A Full Wave Rectifier (FWR) is an electronic circuit that converts AC power to DC power. The output of an FWR has a ripple voltage, which is an AC voltage superimposed on the DC voltage. The ripple voltage should be minimized to achieve a stable DC voltage. This response will explain how to calculate the minimum capacitance required to achieve a ripple voltage of less than 5% in a FWR.

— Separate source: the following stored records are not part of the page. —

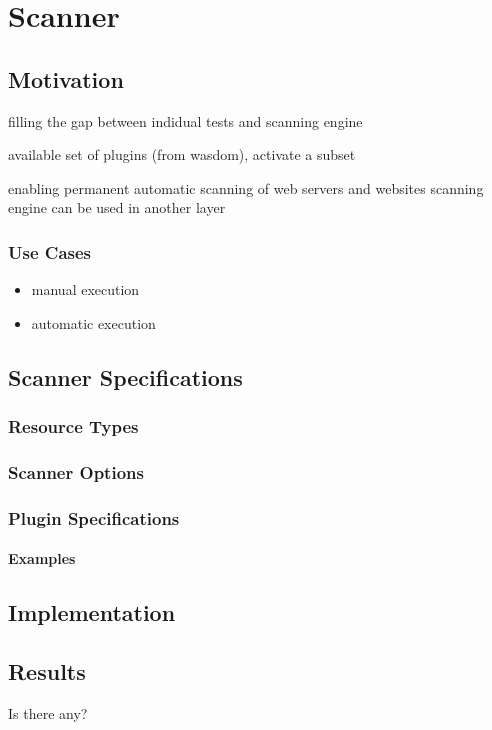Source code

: \chapter{Scanner}
\label{chap4-scanner}
\thispagestyle{empty}

\section{Motivation}
filling the gap between indidual tests and scanning engine

available set of plugins (from wasdom), activate a subset

enabling permanent automatic scanning of web servers and websites
scanning engine can be used in another layer
\subsection{Use Cases}
\begin{itemize}
\item manual execution
\item automatic execution
\end{itemize}

\section{Scanner Specifications}
\subsection{Resource Types}
\subsection{Scanner Options}
\subsection{Plugin Specifications}
\subsubsection{Examples}

\section{Implementation}
\section{Results}
Is there any?



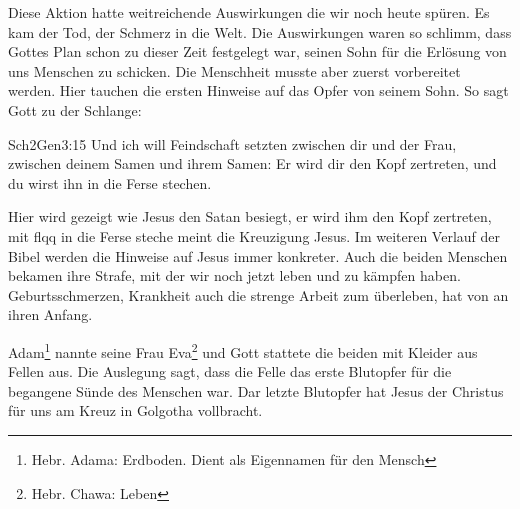 Diese Aktion hatte weitreichende Auswirkungen die wir noch heute spüren. Es kam der Tod, der Schmerz in die Welt. Die Auswirkungen waren so schlimm, dass Gottes Plan schon zu dieser Zeit festgelegt war, seinen Sohn für die Erlösung von uns Menschen zu schicken. Die Menschheit musste aber zuerst vorbereitet werden. Hier tauchen die ersten Hinweise auf das Opfer von seinem Sohn. So sagt Gott zu der Schlange:
\begin{bibeltext}{Sch2}{Gen}{3:15}
	Und ich will Feindschaft setzten zwischen dir und der Frau, zwischen deinem Samen und ihrem Samen: Er wird dir den Kopf zertreten, und du wirst ihn in die Ferse stechen.
\end{bibeltext}
Hier wird gezeigt wie Jesus den Satan besiegt, \flqq er wird ihm den Kopf zertreten, mit flqq in die Ferse steche \frqq{} meint die Kreuzigung Jesus. Im weiteren Verlauf der Bibel werden die Hinweise auf Jesus immer konkreter.
Auch die beiden Menschen bekamen ihre Strafe, mit der wir noch jetzt leben und zu kämpfen haben. Geburtsschmerzen, Krankheit auch die strenge Arbeit zum überleben, hat von an ihren Anfang.

Adam\footnote{Hebr. Adama: Erdboden. Dient als Eigennamen für den Mensch} nannte seine Frau Eva\footnote{Hebr. Chawa: Leben} und Gott stattete die beiden mit Kleider aus Fellen aus. Die Auslegung sagt, dass die Felle das erste Blutopfer für die begangene Sünde des Menschen war. Dar letzte Blutopfer hat Jesus der Christus für uns am Kreuz in Golgotha vollbracht.
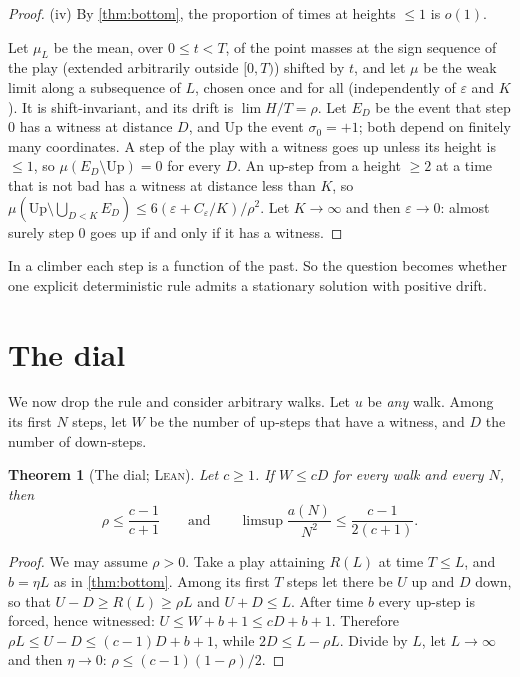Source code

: \documentclass[11pt]{amsart}
\newtheorem{theorem}{Theorem}[section]
\theoremstyle{definition}
\newcommand{\eps}{\varepsilon}
\newcommand{\LEAN}{\textsc{Lean}}
\begin{document}
\begin{proof}
(iv) By \cref{thm:bottom}, the proportion of times at heights $\le1$ is $o(1)$.

Let $\mu_L$ be the mean, over $0\le t<T$, of the point masses at the sign sequence of the play (extended arbitrarily outside $[0,T)$)
shifted by $t$, and let $\mu$ be the weak limit along a subsequence of $L$, chosen once and for all (independently of $\eps$
and $K$). It is shift-invariant, and its drift is $\lim H/T=\rho$. Let
$E_D$ be the event that step $0$ has a witness at distance $D$, and $\mathrm{Up}$ the event $\sigma_0=+1$; both depend on
finitely many coordinates. A step of the play with a witness goes up unless its height is $\le1$, so
$\mu(E_D\setminus\mathrm{Up})=0$ for every $D$. An up-step from a height $\ge2$ at a time that is not bad has a witness at distance less
than $K$, so $\mu(\mathrm{Up}\setminus\bigcup_{D<K}E_D)\le6(\eps+C_\eps/K)/\rho^2$. Let $K\to\infty$ and then $\eps\to0$: almost surely step $0$ goes up
if and only if it has a witness.
\end{proof}

In a climber each step is a function of the past. So the question becomes whether one explicit deterministic rule admits a
stationary solution with positive drift.

\section{The dial}\label{sec:dial}

We now drop the rule and consider arbitrary walks. Let $u$ be \emph{any} walk. Among its first $N$ steps, let $W$ be the number of up-steps that have a witness, and $D$ the number of down-steps.

\begin{theorem}[The dial; \LEAN]\label{thm:dial}
Let $c\ge1$. If $W\le cD$ for every walk and every $N$, then
\[
 \rho\le\frac{c-1}{c+1}\qquad\text{and}\qquad \limsup\frac{a(N)}{N^2}\le\frac{c-1}{2(c+1)} .
\]
\end{theorem}

\begin{proof}
We may assume $\rho>0$. Take a play attaining $R(L)$ at time $T\le L$, and $b=\eta L$ as in \cref{thm:bottom}. Among its
first $T$ steps let there be $U$ up and $D$ down, so that $U-D\ge R(L)\ge\rho L$ and $U+D\le L$. After time $b$ every up-step is forced,
hence witnessed: $U\le W+b+1\le cD+b+1$. Therefore $\rho L\le U-D\le(c-1)D+b+1$, while $2D\le L-\rho L$. Divide by $L$, let
$L\to\infty$ and then $\eta\to0$: $\rho\le(c-1)(1-\rho)/2$.
\end{proof}
\end{document}
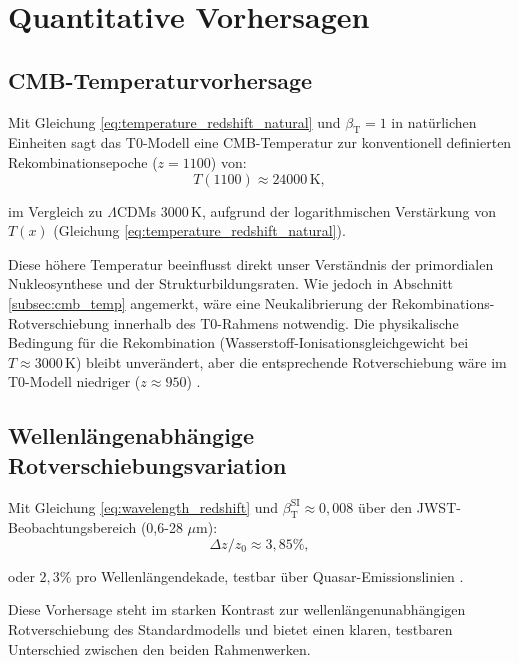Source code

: \documentclass[12pt,a4paper]{article}
\newcommand{\Tfield}{T(x)}
\newcommand{\betaT}{\beta_{\text{T}}}
\newcommand{\LCDM}{\Lambda\text{CDM}}
\begin{document}
	\section{Quantitative Vorhersagen}
	\label{sec:predictions}
	
	\subsection{CMB-Temperaturvorhersage}
	\label{subsec:cmb_temp_prediction}
	
	Mit Gleichung \ref{eq:temperature_redshift_natural} und \(\betaT = 1\) in natürlichen Einheiten sagt das T0-Modell eine CMB-Temperatur zur konventionell definierten Rekombinationsepoche (\(z = 1100\)) von:
	\begin{equation}
		T(1100) \approx 24000 \, \text{K},
		\label{eq:cmb_temp_t0}
	\end{equation}
	
	im Vergleich zu \(\LCDM\)s \(3000 \, \text{K}\), aufgrund der logarithmischen Verstärkung von \(\Tfield\) (Gleichung \ref{eq:temperature_redshift_natural}).
	
	Diese höhere Temperatur beeinflusst direkt unser Verständnis der primordialen Nukleosynthese und der Strukturbildungsraten. Wie jedoch in Abschnitt \ref{subsec:cmb_temp} angemerkt, wäre eine Neukalibrierung der Rekombinations-Rotverschiebung innerhalb des T0-Rahmens notwendig. Die physikalische Bedingung für die Rekombination (Wasserstoff-Ionisationsgleichgewicht bei \(T \approx 3000 \, \text{K}\)) bleibt unverändert, aber die entsprechende Rotverschiebung wäre im T0-Modell niedriger (\(z \approx 950\)) \cite{pascher_temp_2025}.
	
	\subsection{Wellenlängenabhängige Rotverschiebungsvariation}
	\label{subsec:wavelength_redshift_prediction}
	
	Mit Gleichung \ref{eq:wavelength_redshift} und \(\betaT^{\text{SI}} \approx 0,008\) über den JWST-Beobachtungsbereich (0,6-28 \(\mu\text{m}\)):
	\begin{equation}
		\Delta z / z_0 \approx 3,85\%,
		\label{eq:wavelength_variation}
	\end{equation}
	
	oder \(2,3\%\) pro Wellenlängendekade, testbar über Quasar-Emissionslinien \cite{pascher_params_2025}.
	
	Diese Vorhersage steht im starken Kontrast zur wellenlängenunabhängigen Rotverschiebung des Standardmodells und bietet einen klaren, testbaren Unterschied zwischen den beiden Rahmenwerken.
	
\end{document}
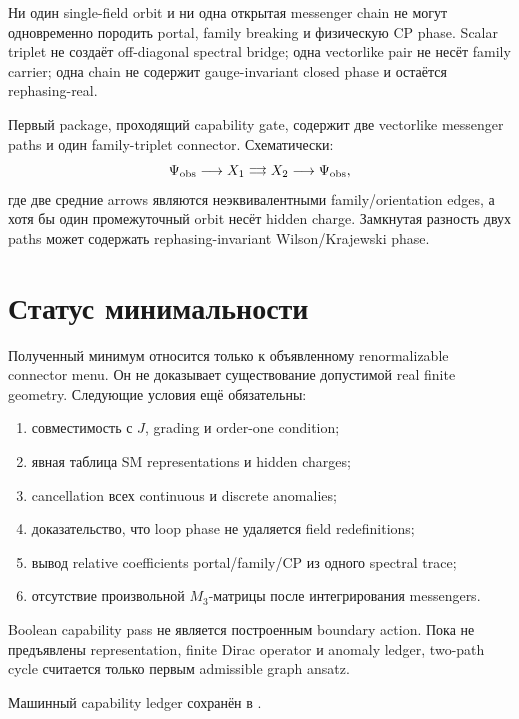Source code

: \begin{theorem}
Ни один single-field orbit и ни одна открытая messenger chain не могут
одновременно породить portal, family breaking и физическую CP phase. Scalar
triplet не создаёт off-diagonal spectral bridge; одна vectorlike pair не
несёт family carrier; одна chain не содержит gauge-invariant closed phase и
остаётся rephasing-real.
\end{theorem}

Первый package, проходящий capability gate, содержит две vectorlike messenger
paths и один family-triplet connector. Схематически:
\begin{equation}
\Psi_{\rm obs}
\longrightarrow X_1
\mathrel{\substack{\longrightarrow\\[-0.6ex]\longrightarrow}}
X_2
\longrightarrow\Psi_{\rm obs},
\end{equation}
где две средние arrows являются неэквивалентными family/orientation edges, а
хотя бы один промежуточный orbit несёт hidden charge. Замкнутая разность двух
paths может содержать rephasing-invariant Wilson/Krajewski phase.

\section{Статус минимальности}

Полученный минимум относится только к объявленному renormalizable connector
menu. Он не доказывает существование допустимой real finite geometry.
Следующие условия ещё обязательны:
\begin{enumerate}
\item совместимость с \(J\), grading и order-one condition;
\item явная таблица SM representations и hidden charges;
\item cancellation всех continuous и discrete anomalies;
\item доказательство, что loop phase не удаляется field redefinitions;
\item вывод relative coefficients portal/family/CP из одного spectral trace;
\item отсутствие произвольной \(M_3\)-матрицы после интегрирования messengers.
\end{enumerate}

\begin{nogocriterion}
Boolean capability pass не является построенным boundary action. Пока не
предъявлены representation, finite Dirac operator и anomaly ledger, two-path
cycle считается только первым admissible graph ansatz.
\end{nogocriterion}

Машинный capability ledger сохранён в
.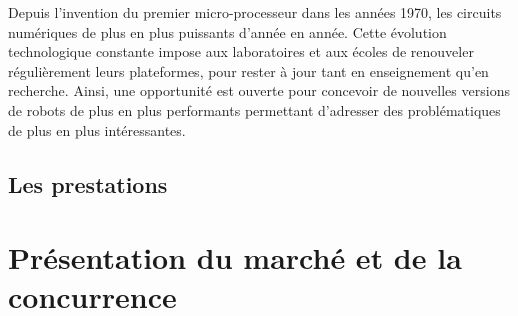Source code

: \documentclass[a4paper,12pt]{report}
\begin{document}
Depuis l'invention du premier micro-processeur dans les années 1970, les circuits numériques de plus en plus puissants d'année en année.
Cette évolution technologique constante impose aux laboratoires et aux écoles de renouveler régulièrement leurs plateformes, pour rester à jour tant en enseignement qu'en recherche.
Ainsi, une opportunité est ouverte pour concevoir de nouvelles versions de robots de plus en plus performants permettant d'adresser des problématiques de plus en plus intéressantes.\\


\subsection{Les prestations}

\section{Présentation du marché et de la concurrence}

\end{document}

The formula for calculating the ripple voltage in a FWR is:

Vr = (I/(2*f*C))

Where:
Vr = Ripple voltage
I = Load current
f = Frequency of AC power (50 Hz in this case)
C = Capacitance


To calculate the minimum capacitance required, we need to rearrange the formula for capacitance:

C = (I/(2*f*Vr))

We know that the load current (I) is 1kΩ, and the ripple voltage (Vr) should be less than 5% of the output voltage. Let's assume the output voltage is 12V.

Vr = 0.05*12 = 0.6V

Now we can calculate the minimum capacitance required:

C = (1/(2*50*0.6)) = 0.0167F or 16.7μF

Therefore, the minimum capacitance required to achieve a ripple voltage of less than 5% in a FWR with a load of 1kΩ and an output voltage of 12V is 16.7μF.


In conclusion, the calculation of the minimum capacitance required in a FWR involves using the formula for ripple voltage and rearranging it for capacitance. It is important to ensure that the ripple voltage is minimized to achieve a stable DC voltage. In this case, a capacitance of 16.7μF is required to achieve a ripple voltage of less than 5%.